About Me
Following the Breadcrumbs
Looking back, my path to UX Design feels long but fortuitous. I wanted a career that was challenging and engaging — something that involved some creativity and visual design, but also practicality and logic. I didn’t have a map, and I didn’t know my destination.
Through my creative interests growing up, my clumsily selected college major, and my experience working in the service industry, I built skills and nurtured talents that eventually would point me in the right direction.
Management
My time working in restaurants gave me opportunities to flex my creative muscles by designing menus and restaurant websites as well as organizing workflows to maximize efficiency in order to provide great service. Additionally, my experience in management roles taught me the importance of creating solutions for multiple users, as I was responsible for both my staffs’ and my customers’ needs.
Architecture
My experience in architecture school developed my fundamental design skills, gave me practice with various creative software, and most of all pushed me to realize the power of perseverance.
Photography
Through my photography studies from high school through college, I trained my visual eye, sharpened my technical skills, and practiced critical and collaborative design critique.
Detail Oriented
The Long Version
My background in photography, architecture, and restaurant management created the perfect storm of attributes and skills to prepare me for a career in UX design. I’ve already spent significant time developing my visual design eye, technical design skills using various drafting programs for architecture, user empathy from my time working in the service industry and managing staff, explaining design decisions through all of the above, and I have practiced creating solutions to user problems for customers and coworkers in the service industry.
I took photography classes throughout high school, learning how to shoot on a manual camera with real film and developing my own prints. I took digital photo classes in college, one again practicing using manual controls on a digital camera, and also pushing my creative eye in a staged photography class that encouraged the creation of surreal photographs while using minimal amounts of digital manipulation. I loved learning about and producing photography, but I felt like I should study something more practical as a college major: so I chose architecture.
Majoring in architecture turned out to be really really hard. My studio classes were a huge challenge for me, my final required studio class for graduation proving to be the hardest hurdle for me to clear. I ended up “graduating” without completing my last studio class, vowing to finish it over the upcoming summer. It didn’t go as planned so I started working at a cafe.
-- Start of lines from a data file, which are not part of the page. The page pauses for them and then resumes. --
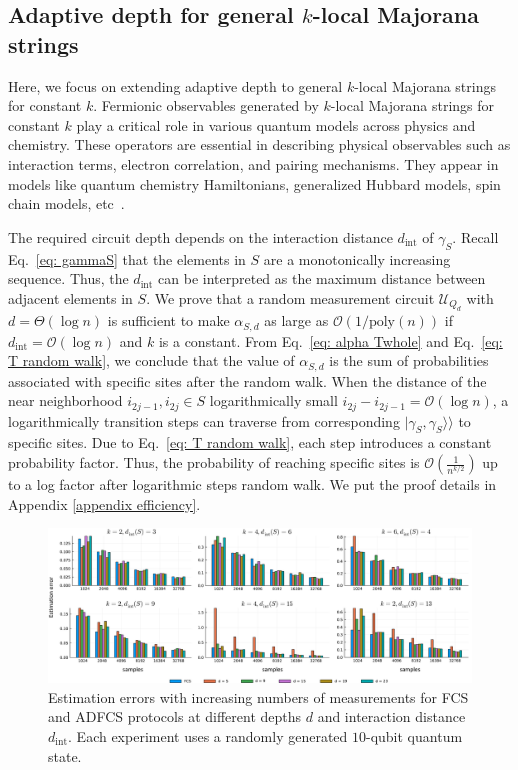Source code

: \documentclass[showpacs,onecolumn,aps,prx,long bibliography,superscriptaddress,notitlepage]{revtex4-1}
\newcommand{\supket}[1]{|#1 \rangle\rangle}
\begin{document}
\subsection{Adaptive depth for general $k$-local Majorana strings}

Here, we focus on extending adaptive depth to general $k$-local Majorana strings for constant $k$. Fermionic observables generated by $k$-local Majorana strings for constant $k$ play a critical role in various quantum models across physics and chemistry. These operators are essential in describing physical observables such as interaction terms, electron correlation, and pairing mechanisms. They appear in models like quantum chemistry Hamiltonians, generalized Hubbard models, spin chain models, etc~\cite{lieb1961two, si1996kosterlitz,aspuru2005simulated,whitfield2011simulation,auerbach2012interacting,cao2019quantum}.




The required circuit depth depends on the interaction distance $ d_{\text{int}}$ of $ \gamma_S $.
Recall Eq.~\eqref{eq: gammaS} that the elements in $S$ are a monotonically increasing sequence. Thus, the $ d_{\text{int}} $ can be interpreted as the maximum distance between adjacent elements in $S$. 
We prove that a random measurement circuit $\mathcal{U}_{Q_d}$ with $d=\Theta(\log n)$ is sufficient to make $ \alpha_{S,d} $ as large as $ \mathcal{O}(1/\text{poly}(n)) $ if $d_{\text{int}} = \mathcal{O}(\log n)$ and $k$ is a constant. 
From Eq.~\eqref{eq: alpha Twhole} and Eq.~\eqref{eq: T random walk}, we conclude that the value of $ \alpha_{S,d} $ is the sum of probabilities associated with specific sites after the random walk. When the distance of the near neighborhood $i_{2j-1}, i_{2j} \in S$ logarithmically small $i_{2j}- i_{2j-1} = \mathcal{O}(\log n)$, a logarithmically transition steps can traverse from {corresponding} $ \supket{\gamma_S, \gamma_S} $ to specific sites. Due to Eq.~\eqref{eq: T random walk}, each step introduces a constant probability factor. Thus, the probability of reaching specific sites is $ \mathcal{O}(\frac{1}{n^{k/2}}) $ up to a log factor after logarithmic steps random walk. We put the proof details in Appendix \ref{appendix efficiency}.


\begin{figure}
    \centering
    \includegraphics[width=  \linewidth]{figures/main/figure2_v6.pdf}
    \caption{\centering
Estimation errors with increasing numbers of measurements for FCS and ADFCS protocols at different depths $d$ and interaction distance $d_\text{int}$. Each experiment uses a randomly generated $10$-qubit quantum state. 
 }
    \label{fig: figure2}
\end{figure}
\end{document}
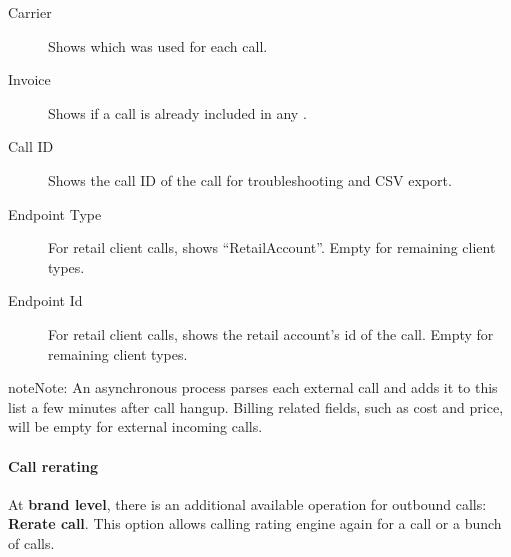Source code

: \documentclass[letterpaper,10pt,english]{sphinxmanual}
\begin{document}
\begin{description}
\item[{Carrier}] \leavevmode{}\label{administration_portal/client/residential/calls/external_calls:term-carrier}
Shows which {\hyperref[administration_portal/brand/providers/carriers:carriers]{}} was used for
each call.

\item[{Invoice}] \leavevmode{}\label{administration_portal/client/residential/calls/external_calls:term-invoice}
Shows if a call is already included in any {\hyperref[administration_portal/brand/invoicing/invoices:invoices]{}}.

\item[{Call ID}] \leavevmode{}\label{administration_portal/client/residential/calls/external_calls:term-call-id}
Shows the call ID of the call for troubleshooting and CSV export.

\item[{Endpoint Type}] \leavevmode{}\label{administration_portal/client/residential/calls/external_calls:term-endpoint-type}
For retail client calls, shows ``RetailAccount''. Empty for remaining client types.

\item[{Endpoint Id}] \leavevmode{}\label{administration_portal/client/residential/calls/external_calls:term-endpoint-id}
For retail client calls, shows the retail account's id of the call. Empty for remaining client types.

\end{description}

\begin{notice}{note}{Note:}
An asynchronous process parses each external call and adds it to this list a few minutes after call hangup. Billing related fields, such as cost and price, will be empty for external incoming calls.
\end{notice}


\paragraph{Call rerating}
\label{administration_portal/client/residential/calls/external_calls:call-rerating}
At \textbf{brand level}, there is an additional available operation for outbound calls: \textbf{Rerate call}. This option allows calling rating engine again for a call or a bunch of calls.
\end{document}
I needed a break from the grind of architecture school and I might as well work on gaining other professional and life experience in the meantime. Four years later, I went back and completed my final studio class. It was one of the hardest things I have ever done, but I made it through.
I chose to work in the service industry to challenge my social anxiety, to push myself to do the thing that made my stomach turn: talking to new people over and over. Not only did I get really good at talking to strangers, I also got really good at figuring out solutions for peoples’ problems. Whether it was navigating a food allergy or listening to feedback about how things were organized around the restaurant and implementing creative solutions to get people what they needed, my time in restaurants taught me to put users (customers and coworkers) front and center, and to problem solve around a user.